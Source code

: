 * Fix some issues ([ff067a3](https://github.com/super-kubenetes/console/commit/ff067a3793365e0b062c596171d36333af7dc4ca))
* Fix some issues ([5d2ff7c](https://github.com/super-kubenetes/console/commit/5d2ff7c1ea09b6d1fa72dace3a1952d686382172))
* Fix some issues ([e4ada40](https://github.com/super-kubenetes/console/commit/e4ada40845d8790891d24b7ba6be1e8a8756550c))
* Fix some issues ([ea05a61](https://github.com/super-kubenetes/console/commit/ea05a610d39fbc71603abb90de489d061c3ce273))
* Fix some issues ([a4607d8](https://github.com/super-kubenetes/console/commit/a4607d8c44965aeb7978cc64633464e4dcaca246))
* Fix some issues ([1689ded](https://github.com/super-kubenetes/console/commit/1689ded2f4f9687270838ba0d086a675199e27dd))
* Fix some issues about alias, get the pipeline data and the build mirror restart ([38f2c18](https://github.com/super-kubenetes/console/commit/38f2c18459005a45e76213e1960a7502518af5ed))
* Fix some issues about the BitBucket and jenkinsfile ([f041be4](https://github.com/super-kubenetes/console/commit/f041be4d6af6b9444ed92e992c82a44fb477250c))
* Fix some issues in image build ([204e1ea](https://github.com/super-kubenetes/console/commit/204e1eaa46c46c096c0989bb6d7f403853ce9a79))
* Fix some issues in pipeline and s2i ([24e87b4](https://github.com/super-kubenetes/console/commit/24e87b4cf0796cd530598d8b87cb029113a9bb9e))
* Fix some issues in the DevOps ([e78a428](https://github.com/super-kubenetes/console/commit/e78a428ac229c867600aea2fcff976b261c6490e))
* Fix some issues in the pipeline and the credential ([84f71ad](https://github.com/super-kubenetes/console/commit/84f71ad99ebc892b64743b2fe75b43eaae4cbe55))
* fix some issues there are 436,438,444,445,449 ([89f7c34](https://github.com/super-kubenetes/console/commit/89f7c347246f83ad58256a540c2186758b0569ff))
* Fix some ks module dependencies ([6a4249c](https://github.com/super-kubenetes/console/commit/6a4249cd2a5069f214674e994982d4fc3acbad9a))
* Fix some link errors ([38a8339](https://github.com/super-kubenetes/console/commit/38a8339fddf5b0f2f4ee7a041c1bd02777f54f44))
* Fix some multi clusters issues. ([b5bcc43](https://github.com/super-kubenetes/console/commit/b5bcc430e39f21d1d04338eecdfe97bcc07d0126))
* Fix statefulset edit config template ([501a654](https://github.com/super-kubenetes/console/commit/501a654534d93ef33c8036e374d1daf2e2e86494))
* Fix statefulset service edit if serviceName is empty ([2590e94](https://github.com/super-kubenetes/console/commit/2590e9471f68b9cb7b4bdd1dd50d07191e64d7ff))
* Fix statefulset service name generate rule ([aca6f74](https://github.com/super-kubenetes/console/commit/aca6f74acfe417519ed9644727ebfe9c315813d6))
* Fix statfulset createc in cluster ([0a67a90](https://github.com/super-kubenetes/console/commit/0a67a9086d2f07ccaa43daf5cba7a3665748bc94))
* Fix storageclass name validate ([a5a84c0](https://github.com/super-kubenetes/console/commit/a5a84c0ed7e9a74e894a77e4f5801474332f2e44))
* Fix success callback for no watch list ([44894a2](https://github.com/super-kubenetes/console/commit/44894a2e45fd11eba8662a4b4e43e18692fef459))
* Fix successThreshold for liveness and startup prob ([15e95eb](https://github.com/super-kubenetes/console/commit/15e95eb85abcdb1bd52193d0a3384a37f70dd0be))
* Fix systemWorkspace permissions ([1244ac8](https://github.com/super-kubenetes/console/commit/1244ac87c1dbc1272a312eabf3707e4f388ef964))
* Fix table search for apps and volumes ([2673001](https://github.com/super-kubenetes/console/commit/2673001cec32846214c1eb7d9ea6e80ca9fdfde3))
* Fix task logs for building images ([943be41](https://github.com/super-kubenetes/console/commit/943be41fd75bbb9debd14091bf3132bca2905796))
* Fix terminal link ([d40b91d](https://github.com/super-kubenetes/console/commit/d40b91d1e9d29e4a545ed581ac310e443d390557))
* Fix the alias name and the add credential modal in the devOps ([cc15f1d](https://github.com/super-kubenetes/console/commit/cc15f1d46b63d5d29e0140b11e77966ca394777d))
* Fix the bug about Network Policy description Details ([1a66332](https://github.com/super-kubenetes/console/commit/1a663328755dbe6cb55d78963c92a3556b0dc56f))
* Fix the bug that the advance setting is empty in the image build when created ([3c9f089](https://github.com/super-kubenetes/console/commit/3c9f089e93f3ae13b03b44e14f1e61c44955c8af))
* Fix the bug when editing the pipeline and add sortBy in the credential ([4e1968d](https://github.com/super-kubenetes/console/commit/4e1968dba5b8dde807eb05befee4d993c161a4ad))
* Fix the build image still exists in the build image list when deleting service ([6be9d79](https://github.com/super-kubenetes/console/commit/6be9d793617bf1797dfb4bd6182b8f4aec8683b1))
━━━━━━━━━━
» Task instructions
Write out the entries above word for word.

» Response to the task
Source code

: * Fix some issues ([ff067a3](https://github.com/super-kubenetes/console/commit/ff067a3793365e0b062c596171d36333af7dc4ca))
* Fix some issues ([5d2ff7c](https://github.com/super-kubenetes/console/commit/5d2ff7c1ea09b6d1fa72dace3a1952d686382172))
* Fix some issues ([e4ada40](https://github.com/super-kubenetes/console/commit/e4ada40845d8790891d24b7ba6be1e8a8756550c))
* Fix some issues ([ea05a61](https://github.com/super-kubenetes/console/commit/ea05a610d39fbc71603abb90de489d061c3ce273))
* Fix some issues ([a4607d8](https://github.com/super-kubenetes/console/commit/a4607d8c44965aeb7978cc64633464e4dcaca246))
* Fix some issues ([1689ded](https://github.com/super-kubenetes/console/commit/1689ded2f4f9687270838ba0d086a675199e27dd))
* Fix some issues about alias, get the pipeline data and the build mirror restart ([38f2c18](https://github.com/super-kubenetes/console/commit/38f2c18459005a45e76213e1960a7502518af5ed))
* Fix some issues about the BitBucket and jenkinsfile ([f041be4](https://github.com/super-kubenetes/console/commit/f041be4d6af6b9444ed92e992c82a44fb477250c))
* Fix some issues in image build ([204e1ea](https://github.com/super-kubenetes/console/commit/204e1eaa46c46c096c0989bb6d7f403853ce9a79))
* Fix some issues in pipeline and s2i ([24e87b4](https://github.com/super-kubenetes/console/commit/24e87b4cf0796cd530598d8b87cb029113a9bb9e))
* Fix some issues in the DevOps ([e78a428](https://github.com/super-kubenetes/console/commit/e78a428ac229c867600aea2fcff976b261c6490e))
* Fix some issues in the pipeline and the credential ([84f71ad](https://github.com/super-kubenetes/console/commit/84f71ad99ebc892b64743b2fe75b43eaae4cbe55))
* fix some issues there are 436,438,444,445,449 ([89f7c34](https://github.com/super-kubenetes/console/commit/89f7c347246f83ad58256a540c2186758b0569ff))
* Fix some ks module dependencies ([6a4249c](https://github.com/super-kubenetes/console/commit/6a4249cd2a5069f214674e994982d4fc3acbad9a))
* Fix some link errors ([38a8339](https://github.com/super-kubenetes/console/commit/38a8339fddf5b0f2f4ee7a041c1bd02777f54f44))
* Fix some multi clusters issues. ([b5bcc43](https://github.com/super-kubenetes/console/commit/b5bcc430e39f21d1d04338eecdfe97bcc07d0126))
* Fix statefulset edit config template ([501a654](https://github.com/super-kubenetes/console/commit/501a654534d93ef33c8036e374d1daf2e2e86494))
* Fix statefulset service edit if serviceName is empty ([2590e94](https://github.com/super-kubenetes/console/commit/2590e9471f68b9cb7b4bdd1dd50d07191e64d7ff))
* Fix statefulset service name generate rule ([aca6f74](https://github.com/super-kubenetes/console/commit/aca6f74acfe417519ed9644727ebfe9c315813d6))
* Fix statfulset createc in cluster ([0a67a90](https://github.com/super-kubenetes/console/commit/0a67a9086d2f07ccaa43daf5cba7a3665748bc94))
* Fix storageclass name validate ([a5a84c0](https://github.com/super-kubenetes/console/commit/a5a84c0ed7e9a74e894a77e4f5801474332f2e44))
* Fix success callback for no watch list ([44894a2](https://github.com/super-kubenetes/console/commit/44894a2e45fd11eba8662a4b4e43e18692fef459))
* Fix successThreshold for liveness and startup prob ([15e95eb](https://github.com/super-kubenetes/console/commit/15e95eb85abcdb1bd52193d0a3384a37f70dd0be))
* Fix systemWorkspace permissions ([1244ac8](https://github.com/super-kubenetes/console/commit/1244ac87c1dbc1272a312eabf3707e4f388ef964))
* Fix table search for apps and volumes ([2673001](https://github.com/super-kubenetes/console/commit/2673001cec32846214c1eb7d9ea6e80ca9fdfde3))
* Fix task logs for building images ([943be41](https://github.com/super-kubenetes/console/commit/943be41fd75bbb9debd14091bf3132bca2905796))
* Fix terminal link ([d40b91d](https://github.com/super-kubenetes/console/commit/d40b91d1e9d29e4a545ed581ac310e443d390557))
* Fix the alias name and the add credential modal in the devOps ([cc15f1d](https://github.com/super-kubenetes/console/commit/cc15f1d46b63d5d29e0140b11e77966ca394777d))
* Fix the bug about Network Policy description Details ([1a66332](https://github.com/super-kubenetes/console/commit/1a663328755dbe6cb55d78963c92a3556b0dc56f))
* Fix the bug that the advance setting is empty in the image build when created ([3c9f089](https://github.com/super-kubenetes/console/commit/3c9f089e93f3ae13b03b44e14f1e61c44955c8af))
* Fix the bug when editing the pipeline and add sortBy in the credential ([4e1968d](https://github.com/super-kubenetes/console/commit/4e1968dba5b8dde807eb05befee4d993c161a4ad))
* Fix the build image still exists in the build image list when deleting service ([6be9d79](https://github.com/super-kubenetes/console/commit/6be9d793617bf1797dfb4bd6182b8f4aec8683b1))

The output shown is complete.